William Robert Scott’s academic reputation rests on his economic history, particularly his mammoth three-volume work, The Constitution and Finance of English, Scottish and Irish Joint-Stock Companies (1910-12). However, before and after that work, William Robert Scott wrote on the history of philosophy, particularly on Francis Hutcheson and Adam Smith.
Scott was born in Omagh Co. Tyrone on 31st August 1868, to a family of millers and landowners descended from a Robert Scott (1698-1777) who settled in Ireland in the 1720s. Educated in Belfast and Rathfarnham in Dublin, Scott then studied in Trinity College Dublin, graduating BA (1889), MA (1891) and DLitt (1902). He was also a freelance teacher and writer in Dublin until his move to the University of St Andrews in Scotland.

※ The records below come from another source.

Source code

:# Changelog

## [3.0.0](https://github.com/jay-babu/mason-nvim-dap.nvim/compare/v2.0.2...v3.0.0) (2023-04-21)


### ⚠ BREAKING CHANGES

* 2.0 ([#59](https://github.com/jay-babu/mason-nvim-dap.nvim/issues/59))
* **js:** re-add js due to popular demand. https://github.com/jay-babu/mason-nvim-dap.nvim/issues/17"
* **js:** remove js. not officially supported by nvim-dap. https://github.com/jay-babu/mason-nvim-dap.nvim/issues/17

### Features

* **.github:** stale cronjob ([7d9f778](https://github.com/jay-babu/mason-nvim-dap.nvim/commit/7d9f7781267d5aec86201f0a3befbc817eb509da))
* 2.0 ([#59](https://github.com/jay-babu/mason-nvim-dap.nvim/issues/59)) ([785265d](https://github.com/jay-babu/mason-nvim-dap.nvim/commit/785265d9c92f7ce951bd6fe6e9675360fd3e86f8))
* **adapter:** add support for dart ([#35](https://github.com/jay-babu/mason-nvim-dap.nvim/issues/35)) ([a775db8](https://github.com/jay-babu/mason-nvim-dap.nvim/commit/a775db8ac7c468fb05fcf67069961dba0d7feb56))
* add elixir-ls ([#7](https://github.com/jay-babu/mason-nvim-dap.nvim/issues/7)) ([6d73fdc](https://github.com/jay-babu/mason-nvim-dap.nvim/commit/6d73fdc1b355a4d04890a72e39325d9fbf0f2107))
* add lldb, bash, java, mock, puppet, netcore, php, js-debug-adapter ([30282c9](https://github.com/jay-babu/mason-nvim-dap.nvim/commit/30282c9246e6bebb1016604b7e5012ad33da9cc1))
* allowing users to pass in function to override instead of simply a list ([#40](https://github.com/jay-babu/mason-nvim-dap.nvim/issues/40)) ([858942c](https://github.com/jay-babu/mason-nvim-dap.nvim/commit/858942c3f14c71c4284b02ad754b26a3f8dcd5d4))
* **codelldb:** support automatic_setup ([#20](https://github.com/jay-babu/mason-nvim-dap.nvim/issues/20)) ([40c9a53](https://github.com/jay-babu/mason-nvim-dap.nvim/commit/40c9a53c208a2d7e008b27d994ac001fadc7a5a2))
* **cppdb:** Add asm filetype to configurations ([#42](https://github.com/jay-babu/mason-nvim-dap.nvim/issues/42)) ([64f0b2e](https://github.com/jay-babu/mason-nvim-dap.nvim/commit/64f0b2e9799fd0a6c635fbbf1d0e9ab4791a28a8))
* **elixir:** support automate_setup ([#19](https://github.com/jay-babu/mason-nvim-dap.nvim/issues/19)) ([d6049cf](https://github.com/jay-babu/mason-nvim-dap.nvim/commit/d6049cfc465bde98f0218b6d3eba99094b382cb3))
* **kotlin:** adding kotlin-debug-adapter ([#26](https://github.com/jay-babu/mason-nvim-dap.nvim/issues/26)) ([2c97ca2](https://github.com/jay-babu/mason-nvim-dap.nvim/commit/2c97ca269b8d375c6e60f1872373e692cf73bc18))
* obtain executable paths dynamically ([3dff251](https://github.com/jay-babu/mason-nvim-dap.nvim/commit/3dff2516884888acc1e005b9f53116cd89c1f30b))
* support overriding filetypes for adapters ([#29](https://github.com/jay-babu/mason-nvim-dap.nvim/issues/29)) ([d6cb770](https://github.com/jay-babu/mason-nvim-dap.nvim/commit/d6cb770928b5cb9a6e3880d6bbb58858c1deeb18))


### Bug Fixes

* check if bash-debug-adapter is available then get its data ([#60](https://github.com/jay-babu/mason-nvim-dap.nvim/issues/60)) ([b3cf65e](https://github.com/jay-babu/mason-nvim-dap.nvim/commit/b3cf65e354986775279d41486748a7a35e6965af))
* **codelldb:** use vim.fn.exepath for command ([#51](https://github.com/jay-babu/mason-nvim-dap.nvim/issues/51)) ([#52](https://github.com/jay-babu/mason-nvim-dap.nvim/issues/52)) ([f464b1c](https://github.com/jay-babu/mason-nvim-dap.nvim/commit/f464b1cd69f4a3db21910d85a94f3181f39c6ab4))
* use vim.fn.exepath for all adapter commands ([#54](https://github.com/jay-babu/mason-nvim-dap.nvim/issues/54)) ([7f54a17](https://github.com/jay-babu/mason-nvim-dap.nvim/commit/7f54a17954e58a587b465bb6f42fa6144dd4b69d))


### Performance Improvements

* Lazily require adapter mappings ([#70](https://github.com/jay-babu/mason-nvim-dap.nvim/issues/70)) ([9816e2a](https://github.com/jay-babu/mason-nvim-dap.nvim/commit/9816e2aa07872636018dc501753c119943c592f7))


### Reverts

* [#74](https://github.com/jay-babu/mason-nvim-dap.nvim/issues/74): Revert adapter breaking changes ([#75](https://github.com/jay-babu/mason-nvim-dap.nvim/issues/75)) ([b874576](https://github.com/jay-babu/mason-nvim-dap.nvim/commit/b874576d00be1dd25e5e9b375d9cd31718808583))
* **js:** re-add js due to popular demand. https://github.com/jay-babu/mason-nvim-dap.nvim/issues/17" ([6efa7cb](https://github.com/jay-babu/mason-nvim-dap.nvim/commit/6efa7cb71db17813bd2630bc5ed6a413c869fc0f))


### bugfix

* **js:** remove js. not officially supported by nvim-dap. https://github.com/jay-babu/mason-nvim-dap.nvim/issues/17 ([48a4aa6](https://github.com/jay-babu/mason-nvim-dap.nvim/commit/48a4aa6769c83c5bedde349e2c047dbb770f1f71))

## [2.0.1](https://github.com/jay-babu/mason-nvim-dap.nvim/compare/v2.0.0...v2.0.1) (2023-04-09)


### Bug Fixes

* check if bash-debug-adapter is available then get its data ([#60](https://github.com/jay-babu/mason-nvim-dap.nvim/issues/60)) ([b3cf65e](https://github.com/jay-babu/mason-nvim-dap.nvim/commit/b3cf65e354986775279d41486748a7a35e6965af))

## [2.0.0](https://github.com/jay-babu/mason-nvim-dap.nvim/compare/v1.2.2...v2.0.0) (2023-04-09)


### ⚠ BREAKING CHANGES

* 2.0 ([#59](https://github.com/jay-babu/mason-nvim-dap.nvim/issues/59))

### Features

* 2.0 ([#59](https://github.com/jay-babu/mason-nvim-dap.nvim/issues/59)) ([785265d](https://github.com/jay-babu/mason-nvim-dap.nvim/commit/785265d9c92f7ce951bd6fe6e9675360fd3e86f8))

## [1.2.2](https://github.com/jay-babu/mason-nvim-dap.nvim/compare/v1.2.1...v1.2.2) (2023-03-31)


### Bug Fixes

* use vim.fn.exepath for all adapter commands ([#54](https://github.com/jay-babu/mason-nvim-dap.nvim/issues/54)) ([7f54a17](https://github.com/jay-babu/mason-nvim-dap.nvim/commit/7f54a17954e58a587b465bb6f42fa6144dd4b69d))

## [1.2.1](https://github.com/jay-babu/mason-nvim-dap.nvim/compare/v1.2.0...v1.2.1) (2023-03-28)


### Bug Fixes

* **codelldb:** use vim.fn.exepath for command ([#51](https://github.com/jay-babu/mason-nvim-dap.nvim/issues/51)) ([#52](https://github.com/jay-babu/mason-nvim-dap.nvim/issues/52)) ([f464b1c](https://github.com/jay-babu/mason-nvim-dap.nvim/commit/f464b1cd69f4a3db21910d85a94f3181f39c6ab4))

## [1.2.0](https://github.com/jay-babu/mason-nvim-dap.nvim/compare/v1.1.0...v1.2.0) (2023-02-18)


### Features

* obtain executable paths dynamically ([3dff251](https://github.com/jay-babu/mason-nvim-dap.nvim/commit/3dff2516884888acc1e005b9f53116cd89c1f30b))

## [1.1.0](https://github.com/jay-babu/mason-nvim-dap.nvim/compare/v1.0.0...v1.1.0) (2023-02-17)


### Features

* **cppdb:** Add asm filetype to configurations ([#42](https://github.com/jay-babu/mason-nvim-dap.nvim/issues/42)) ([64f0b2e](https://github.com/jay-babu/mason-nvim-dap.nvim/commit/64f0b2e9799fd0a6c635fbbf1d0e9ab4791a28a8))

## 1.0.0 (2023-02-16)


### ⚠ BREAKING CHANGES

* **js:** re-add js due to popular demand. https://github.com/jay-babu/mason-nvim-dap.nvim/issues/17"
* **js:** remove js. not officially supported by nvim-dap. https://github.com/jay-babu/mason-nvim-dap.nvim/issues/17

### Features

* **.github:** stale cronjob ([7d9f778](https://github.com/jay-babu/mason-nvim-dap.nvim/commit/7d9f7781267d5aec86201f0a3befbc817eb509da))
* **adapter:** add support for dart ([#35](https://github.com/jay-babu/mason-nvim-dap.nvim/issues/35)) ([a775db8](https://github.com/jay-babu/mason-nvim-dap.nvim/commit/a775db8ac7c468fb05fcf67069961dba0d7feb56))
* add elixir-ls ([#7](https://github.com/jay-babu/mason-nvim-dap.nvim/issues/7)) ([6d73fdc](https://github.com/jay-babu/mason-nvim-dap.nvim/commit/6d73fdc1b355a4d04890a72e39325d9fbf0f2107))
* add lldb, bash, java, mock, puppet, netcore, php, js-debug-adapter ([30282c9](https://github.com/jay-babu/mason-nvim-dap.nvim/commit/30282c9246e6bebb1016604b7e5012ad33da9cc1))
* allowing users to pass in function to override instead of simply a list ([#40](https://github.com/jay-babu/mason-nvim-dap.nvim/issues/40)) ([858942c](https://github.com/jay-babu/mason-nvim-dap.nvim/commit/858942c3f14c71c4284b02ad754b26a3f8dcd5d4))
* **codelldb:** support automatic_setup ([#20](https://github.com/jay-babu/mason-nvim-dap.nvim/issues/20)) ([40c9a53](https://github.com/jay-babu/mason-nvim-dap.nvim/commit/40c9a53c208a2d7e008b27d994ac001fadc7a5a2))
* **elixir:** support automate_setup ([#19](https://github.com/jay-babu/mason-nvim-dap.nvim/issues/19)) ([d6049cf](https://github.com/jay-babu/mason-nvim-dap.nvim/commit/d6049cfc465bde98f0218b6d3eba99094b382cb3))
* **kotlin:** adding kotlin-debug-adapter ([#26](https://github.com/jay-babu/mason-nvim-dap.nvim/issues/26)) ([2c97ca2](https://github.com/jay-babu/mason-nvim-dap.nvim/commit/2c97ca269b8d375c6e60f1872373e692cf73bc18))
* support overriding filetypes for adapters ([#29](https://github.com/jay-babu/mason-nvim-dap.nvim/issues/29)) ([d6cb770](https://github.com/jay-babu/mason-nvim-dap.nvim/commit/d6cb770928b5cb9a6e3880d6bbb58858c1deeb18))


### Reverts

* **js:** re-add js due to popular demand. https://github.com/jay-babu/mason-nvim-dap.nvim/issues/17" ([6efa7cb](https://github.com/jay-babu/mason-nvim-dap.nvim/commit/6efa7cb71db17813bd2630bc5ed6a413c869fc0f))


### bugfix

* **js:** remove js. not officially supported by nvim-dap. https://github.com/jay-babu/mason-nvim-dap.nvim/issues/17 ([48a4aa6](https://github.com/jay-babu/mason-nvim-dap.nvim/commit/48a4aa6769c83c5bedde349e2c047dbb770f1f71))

There he became a Research Fellow, graduating DPhil (1900), acting as assistant to the Professor of Moral Philosophy (1896-1901) and as a lecturer in Political Economy (1899-1915). In 1915 he was appointed Adam Smith Professor of Political Economy in the University of Glasgow, remaining there until his death. Throughout his time in Scotland, Scott was also been involved in numerous committees. Made chairman of the mill in Omagh in 1897, he continued to supervise the family business in Tyrone. No wonder that on his death at University Gardens, Glasgow on 3rd April 1940, his university supervisor described Scott as “quite indefatigable”.